--- The task ---
Could you find each line of the data below that contains the word "clasic" and copy those lines?

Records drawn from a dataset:

★ ★ ★ ★ ★ ★ ★

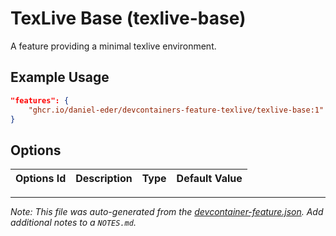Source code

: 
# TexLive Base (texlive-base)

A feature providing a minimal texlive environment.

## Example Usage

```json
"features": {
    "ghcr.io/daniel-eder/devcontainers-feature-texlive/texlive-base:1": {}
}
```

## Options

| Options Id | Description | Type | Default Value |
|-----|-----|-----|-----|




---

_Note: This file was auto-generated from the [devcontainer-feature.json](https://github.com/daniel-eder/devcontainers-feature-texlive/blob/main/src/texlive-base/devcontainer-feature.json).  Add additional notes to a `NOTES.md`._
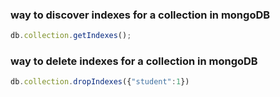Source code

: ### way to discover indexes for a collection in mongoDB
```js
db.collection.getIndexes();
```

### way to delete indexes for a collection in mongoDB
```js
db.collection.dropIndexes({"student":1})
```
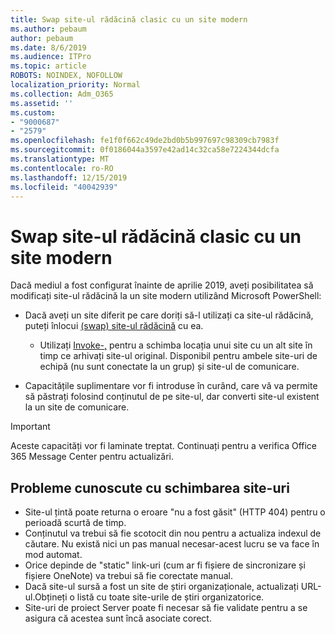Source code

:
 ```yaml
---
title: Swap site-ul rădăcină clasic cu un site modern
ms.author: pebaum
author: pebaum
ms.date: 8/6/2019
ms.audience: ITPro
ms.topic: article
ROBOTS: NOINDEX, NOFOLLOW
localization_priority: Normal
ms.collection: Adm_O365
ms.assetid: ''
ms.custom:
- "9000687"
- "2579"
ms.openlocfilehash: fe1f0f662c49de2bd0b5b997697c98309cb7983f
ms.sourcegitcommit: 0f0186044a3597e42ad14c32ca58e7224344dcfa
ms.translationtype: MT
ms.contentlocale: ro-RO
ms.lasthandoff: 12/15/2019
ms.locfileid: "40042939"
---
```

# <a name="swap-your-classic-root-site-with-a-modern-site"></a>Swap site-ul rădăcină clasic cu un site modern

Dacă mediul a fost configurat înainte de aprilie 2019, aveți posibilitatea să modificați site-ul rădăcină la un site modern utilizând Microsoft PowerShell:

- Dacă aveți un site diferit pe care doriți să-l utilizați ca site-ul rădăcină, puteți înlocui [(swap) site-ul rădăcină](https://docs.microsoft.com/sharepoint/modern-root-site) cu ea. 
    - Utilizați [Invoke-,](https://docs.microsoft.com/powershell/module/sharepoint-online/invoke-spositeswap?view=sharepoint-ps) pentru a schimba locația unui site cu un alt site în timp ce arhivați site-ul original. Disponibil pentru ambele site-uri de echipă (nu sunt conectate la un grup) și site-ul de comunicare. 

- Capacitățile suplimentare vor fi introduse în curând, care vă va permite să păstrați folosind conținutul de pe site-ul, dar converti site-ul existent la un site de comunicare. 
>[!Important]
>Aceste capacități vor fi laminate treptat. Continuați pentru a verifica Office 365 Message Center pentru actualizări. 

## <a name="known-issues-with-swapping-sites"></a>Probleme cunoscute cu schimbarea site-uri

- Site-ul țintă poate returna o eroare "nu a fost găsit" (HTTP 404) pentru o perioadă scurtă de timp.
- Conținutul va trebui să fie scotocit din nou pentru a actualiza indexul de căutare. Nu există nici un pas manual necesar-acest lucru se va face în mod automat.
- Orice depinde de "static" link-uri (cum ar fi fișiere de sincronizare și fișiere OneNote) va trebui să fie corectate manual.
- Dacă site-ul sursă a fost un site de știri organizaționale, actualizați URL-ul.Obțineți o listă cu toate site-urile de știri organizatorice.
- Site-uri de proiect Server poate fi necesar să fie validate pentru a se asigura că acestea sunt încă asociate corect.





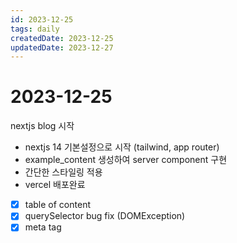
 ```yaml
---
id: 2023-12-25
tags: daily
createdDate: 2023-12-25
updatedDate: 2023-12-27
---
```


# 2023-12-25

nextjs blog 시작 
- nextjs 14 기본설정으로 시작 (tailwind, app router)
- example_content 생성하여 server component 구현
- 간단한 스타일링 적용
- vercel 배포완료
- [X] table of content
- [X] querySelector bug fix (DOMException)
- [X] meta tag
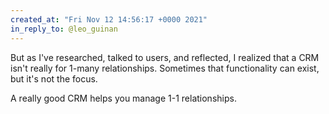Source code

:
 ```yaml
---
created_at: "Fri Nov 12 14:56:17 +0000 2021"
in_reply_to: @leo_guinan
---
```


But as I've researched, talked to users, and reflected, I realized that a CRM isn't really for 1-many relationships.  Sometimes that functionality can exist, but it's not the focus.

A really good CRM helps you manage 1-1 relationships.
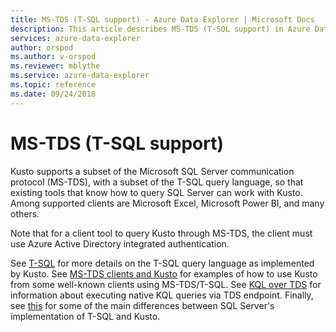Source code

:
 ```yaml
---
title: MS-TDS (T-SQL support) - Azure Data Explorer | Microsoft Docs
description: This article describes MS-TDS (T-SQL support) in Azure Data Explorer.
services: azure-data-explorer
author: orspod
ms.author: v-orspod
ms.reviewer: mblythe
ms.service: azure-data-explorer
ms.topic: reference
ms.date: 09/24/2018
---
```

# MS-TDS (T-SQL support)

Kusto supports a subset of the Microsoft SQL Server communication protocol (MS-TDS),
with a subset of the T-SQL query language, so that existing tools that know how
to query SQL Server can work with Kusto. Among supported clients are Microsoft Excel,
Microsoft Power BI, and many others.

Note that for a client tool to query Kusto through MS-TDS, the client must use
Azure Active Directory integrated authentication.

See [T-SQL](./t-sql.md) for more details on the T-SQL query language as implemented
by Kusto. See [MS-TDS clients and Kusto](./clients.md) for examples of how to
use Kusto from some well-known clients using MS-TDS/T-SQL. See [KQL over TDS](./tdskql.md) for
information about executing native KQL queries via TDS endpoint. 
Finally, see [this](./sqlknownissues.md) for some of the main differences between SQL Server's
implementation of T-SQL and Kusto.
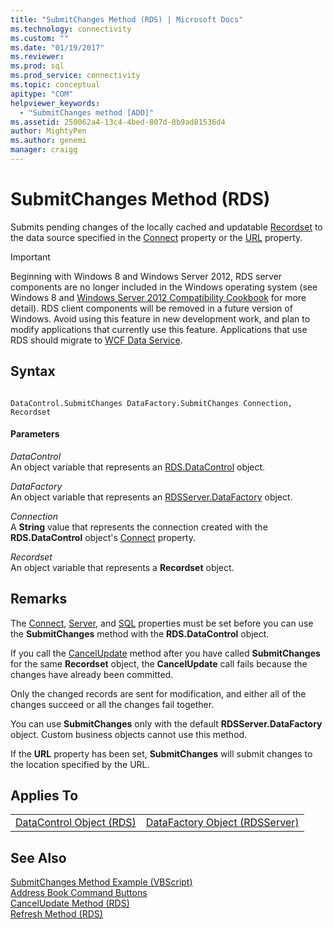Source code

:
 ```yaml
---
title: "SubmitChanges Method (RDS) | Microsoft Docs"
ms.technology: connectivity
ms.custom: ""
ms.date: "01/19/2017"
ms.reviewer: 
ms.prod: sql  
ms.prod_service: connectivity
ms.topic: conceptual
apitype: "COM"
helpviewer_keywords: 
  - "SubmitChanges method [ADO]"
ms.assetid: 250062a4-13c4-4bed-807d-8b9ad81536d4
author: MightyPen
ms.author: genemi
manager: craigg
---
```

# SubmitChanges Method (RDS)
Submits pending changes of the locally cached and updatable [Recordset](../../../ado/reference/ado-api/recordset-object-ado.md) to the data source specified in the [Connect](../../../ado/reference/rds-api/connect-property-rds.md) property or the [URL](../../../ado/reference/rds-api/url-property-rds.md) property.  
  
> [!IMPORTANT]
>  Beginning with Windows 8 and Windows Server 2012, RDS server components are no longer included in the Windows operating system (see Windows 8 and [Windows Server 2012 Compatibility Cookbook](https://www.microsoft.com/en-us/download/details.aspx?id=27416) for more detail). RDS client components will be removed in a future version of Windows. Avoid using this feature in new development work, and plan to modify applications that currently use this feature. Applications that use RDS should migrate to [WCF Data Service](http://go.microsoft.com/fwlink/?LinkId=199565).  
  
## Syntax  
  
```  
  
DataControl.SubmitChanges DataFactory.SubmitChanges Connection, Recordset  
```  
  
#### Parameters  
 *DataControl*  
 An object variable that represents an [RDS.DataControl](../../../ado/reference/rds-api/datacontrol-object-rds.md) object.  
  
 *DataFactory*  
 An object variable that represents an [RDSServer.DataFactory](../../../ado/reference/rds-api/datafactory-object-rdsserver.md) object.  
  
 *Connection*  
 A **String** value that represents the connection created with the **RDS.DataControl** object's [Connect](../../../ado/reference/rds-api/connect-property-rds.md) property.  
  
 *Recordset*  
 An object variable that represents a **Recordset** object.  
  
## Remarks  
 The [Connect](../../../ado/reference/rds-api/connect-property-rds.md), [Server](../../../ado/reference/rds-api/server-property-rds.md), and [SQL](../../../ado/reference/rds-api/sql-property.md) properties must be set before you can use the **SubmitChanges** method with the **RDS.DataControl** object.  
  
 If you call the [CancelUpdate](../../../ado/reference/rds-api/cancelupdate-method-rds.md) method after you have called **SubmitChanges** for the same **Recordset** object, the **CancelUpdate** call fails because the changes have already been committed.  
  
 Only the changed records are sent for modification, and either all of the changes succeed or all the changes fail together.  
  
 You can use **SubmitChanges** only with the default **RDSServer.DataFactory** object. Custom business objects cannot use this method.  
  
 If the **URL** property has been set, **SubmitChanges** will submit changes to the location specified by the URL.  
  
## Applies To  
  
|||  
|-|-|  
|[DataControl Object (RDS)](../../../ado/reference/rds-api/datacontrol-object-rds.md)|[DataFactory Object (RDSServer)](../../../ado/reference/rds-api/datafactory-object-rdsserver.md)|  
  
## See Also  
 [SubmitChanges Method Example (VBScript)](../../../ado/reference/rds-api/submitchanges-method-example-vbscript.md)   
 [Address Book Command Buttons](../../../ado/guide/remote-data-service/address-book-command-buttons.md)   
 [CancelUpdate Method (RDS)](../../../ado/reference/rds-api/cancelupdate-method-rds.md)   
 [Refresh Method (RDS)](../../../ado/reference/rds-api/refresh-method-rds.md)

★ ★ ★ ★ ★ ★ ★

--- Reply to the task ---
title: Swap site-ul rădăcină clasic cu un site modern
# <a name="swap-your-classic-root-site-with-a-modern-site"></a>Swap site-ul rădăcină clasic cu un site modern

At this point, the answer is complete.